League / conference affiliations
- Lingerie Football League LFL Canada

Championships
- LFL Canada Lingerie Bowl: 1 (2012)

= BC Angels =

Applicants trying out for the BC Angels were told to don "cute gym wear".

The BC Angels were a women's football team in the Lingerie Football League (LFL) and played in the 2012 LFL Canada season. Based in Abbotsford, British Columbia, (70 kilometres away from Vancouver) the Angels played their home games at the Abbotsford Entertainment & Sports Centre. The Angels won the Lingerie Bowl Canada I, the league championship in the only season it was contested.

==History==
The Angels were the second team announced as a charter team in LFL Canada following the Toronto Triumph, which had played in the Lingerie Football League in the 2011–12 season. Along with the Regina Rage and Saskatoon Sirens, the LFL Canada commenced play with four teams for its inaugural 2012 season.

Although the initial intention was for Vancouver to host the team, BC Place did not have any weekend dates available in 2012, and Rogers Arena was uninterested. They shared a colour scheme with the Vancouver Canucks, the province's National Hockey League team, instead of the local professional football team, the BC Lions, like most of the other LFL teams.

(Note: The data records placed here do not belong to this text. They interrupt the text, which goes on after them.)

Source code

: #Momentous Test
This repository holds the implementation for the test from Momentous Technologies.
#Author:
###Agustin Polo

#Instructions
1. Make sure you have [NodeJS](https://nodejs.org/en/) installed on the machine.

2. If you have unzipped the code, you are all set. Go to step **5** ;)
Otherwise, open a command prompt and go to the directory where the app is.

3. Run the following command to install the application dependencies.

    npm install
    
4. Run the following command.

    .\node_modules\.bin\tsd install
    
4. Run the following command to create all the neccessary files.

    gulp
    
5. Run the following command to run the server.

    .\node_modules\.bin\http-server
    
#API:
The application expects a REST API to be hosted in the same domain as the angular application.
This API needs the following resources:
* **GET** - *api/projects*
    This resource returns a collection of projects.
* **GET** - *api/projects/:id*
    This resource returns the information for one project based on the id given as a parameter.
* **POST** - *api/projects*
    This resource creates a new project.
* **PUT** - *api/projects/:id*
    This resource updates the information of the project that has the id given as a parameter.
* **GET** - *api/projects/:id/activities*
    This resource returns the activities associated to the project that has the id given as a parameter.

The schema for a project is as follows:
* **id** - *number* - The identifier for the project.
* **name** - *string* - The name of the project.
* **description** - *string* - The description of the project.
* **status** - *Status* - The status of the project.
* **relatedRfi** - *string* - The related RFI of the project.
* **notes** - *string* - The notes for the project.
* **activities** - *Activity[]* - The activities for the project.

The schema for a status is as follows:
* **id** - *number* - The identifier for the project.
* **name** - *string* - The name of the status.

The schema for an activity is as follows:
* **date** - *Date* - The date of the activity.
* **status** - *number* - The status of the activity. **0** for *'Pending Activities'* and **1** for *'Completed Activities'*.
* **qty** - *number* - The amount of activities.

In March 2012, LFL Canada announced tryout details on their website and made a casting call on Model Mayhem. Tryouts for the BC Angels were held on March 23, 2012, in Richmond, British Columbia. Dress attire for the tryout was "cute gym wear". Forty prospective players from the tryout were to be selected to move on to a mini-camp held in May, from which thirty would be selected for a training camp in June. Twenty players would then be selected for the final roster. Commissioner Mortaza expected "a few hundred, if not maybe a couple thousand, to come out and compete for only 20 coveted spots." Only twenty women showed up for the tryout, from Richmond, Vancouver, Surrey, Port Coquitlam, and Langley.

LFL Canada Lingerie Bowl I was played on November 17, 2012, between the Saskatoon Sirens and the BC Angels in Abbotsford, one week before the Canadian Football League's Grey Cup. The BC Angels won the inaugural championship game 25–12 with Angels' quarterback Mary Ann Hanson as the game's Most Valuable Player.

The Lingerie Football League changed its name to the Legends Football League in January 2013, creating the Legends Football League Canada. A few weeks before the scheduled start of the 2013 season, it was postponed to 2014. The Abbotsford News attributed the cancellation to concerns held by players at the Calgary Fillies and the Saskatoon Sirens over player safety and management competence.

However, the BC Angels were expected to participate in the second Pacific Cup between the Angels and the Seattle Mist scheduled for December 2013. On October 3, it was announced that the Angels would be replaced in the game by the Los Angeles Temptation, citing not enough preparation, although a few players from the Angels joined the Mist team.

The LFL Canada and the BC Angels never returned.